I took a two-inch-wide green candle stub from the shelves and placed it on the card table. Next, I needed Annette’s coffee mug. I ignored her protests and dumped the contents onto the carpet. The house quickly absorbed the liquid, leaving no trace. Exactly as it was supposed to do.

The speed and efficiency of the housecleaning magic nagged at me. Why did the house’s power work perfectly here but not in the basement, where everything had been soaked and moldy?

I set that thought aside for later and put the candle into Annette’s mug. A snap of my fingers created a spark, which jumped to the wick. A cold, black flame appeared.
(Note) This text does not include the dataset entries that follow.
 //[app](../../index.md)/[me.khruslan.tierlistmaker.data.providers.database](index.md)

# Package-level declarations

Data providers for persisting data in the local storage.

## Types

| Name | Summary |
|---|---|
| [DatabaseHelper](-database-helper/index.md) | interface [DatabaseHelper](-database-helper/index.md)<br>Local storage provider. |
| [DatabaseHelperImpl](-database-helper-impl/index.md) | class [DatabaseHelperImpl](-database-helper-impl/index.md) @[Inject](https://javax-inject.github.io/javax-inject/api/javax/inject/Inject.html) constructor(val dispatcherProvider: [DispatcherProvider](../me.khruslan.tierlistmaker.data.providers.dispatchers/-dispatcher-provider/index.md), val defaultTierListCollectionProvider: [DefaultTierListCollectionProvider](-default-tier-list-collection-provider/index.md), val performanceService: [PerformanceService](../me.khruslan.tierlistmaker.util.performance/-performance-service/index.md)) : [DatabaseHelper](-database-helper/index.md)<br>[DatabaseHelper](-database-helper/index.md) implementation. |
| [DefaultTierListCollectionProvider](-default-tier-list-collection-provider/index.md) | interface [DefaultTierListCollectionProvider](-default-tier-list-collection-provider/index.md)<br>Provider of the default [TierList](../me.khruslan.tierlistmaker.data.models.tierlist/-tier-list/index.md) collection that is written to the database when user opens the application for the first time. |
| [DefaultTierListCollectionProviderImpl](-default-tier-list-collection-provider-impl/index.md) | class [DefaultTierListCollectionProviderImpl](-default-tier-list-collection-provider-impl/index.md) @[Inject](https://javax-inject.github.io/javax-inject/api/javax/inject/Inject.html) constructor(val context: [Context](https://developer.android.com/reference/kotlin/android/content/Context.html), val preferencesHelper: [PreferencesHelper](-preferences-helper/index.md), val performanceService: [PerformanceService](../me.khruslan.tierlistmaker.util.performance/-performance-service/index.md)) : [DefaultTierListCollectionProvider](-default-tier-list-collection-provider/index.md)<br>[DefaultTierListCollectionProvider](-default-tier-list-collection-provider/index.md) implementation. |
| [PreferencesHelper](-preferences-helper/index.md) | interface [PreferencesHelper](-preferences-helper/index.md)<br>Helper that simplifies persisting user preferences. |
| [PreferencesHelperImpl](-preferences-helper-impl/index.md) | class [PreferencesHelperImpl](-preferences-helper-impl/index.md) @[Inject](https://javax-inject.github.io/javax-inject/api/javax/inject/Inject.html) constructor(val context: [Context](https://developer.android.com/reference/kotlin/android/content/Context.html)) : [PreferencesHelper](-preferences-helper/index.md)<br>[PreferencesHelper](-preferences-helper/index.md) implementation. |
I recited the spell. The words weren’t inherently magical, but they helped focus my will and clarify the intention of the magic. At the end, I whispered the name “Margaret Kensington” into the white candle smoke.

Nothing happened.

My brow crinkled so hard I could see my own wispy gray eyebrow hairs. “Margaret Kensington.”

Nothing happened. Again. If anything, this time felt even more nothing than the first. I glared at the book. The words were right, the candle was right, the spell was right . . . The only thing that could be wrong was me.

Jenny’s hand touched my shoulder. I jerked away.

“What is it?” she asked.

My face was hot, and my throat was knotted so tight, I couldn’t speak.

I hated this impotent shell of the wizard I’d once been.

I was Temple Finn, damn it. I’d performed harder spells than this in my sleep.

Literally. In my sophomore year at college, I dreamed a fire elemental into existence and nearly burned down my apartment. “It’s not working.”

“Could her ghost be shielded the same way her son is?” asked Annette.

I shook my head.

“What about the van?” Jenny piped in. “We have the license plate. That’s like a True Name, right? Can you find the van that way?”

“A license plate number isn’t a name.” I heard the anger in my voice and hoped Jenny understood it wasn’t directed at her.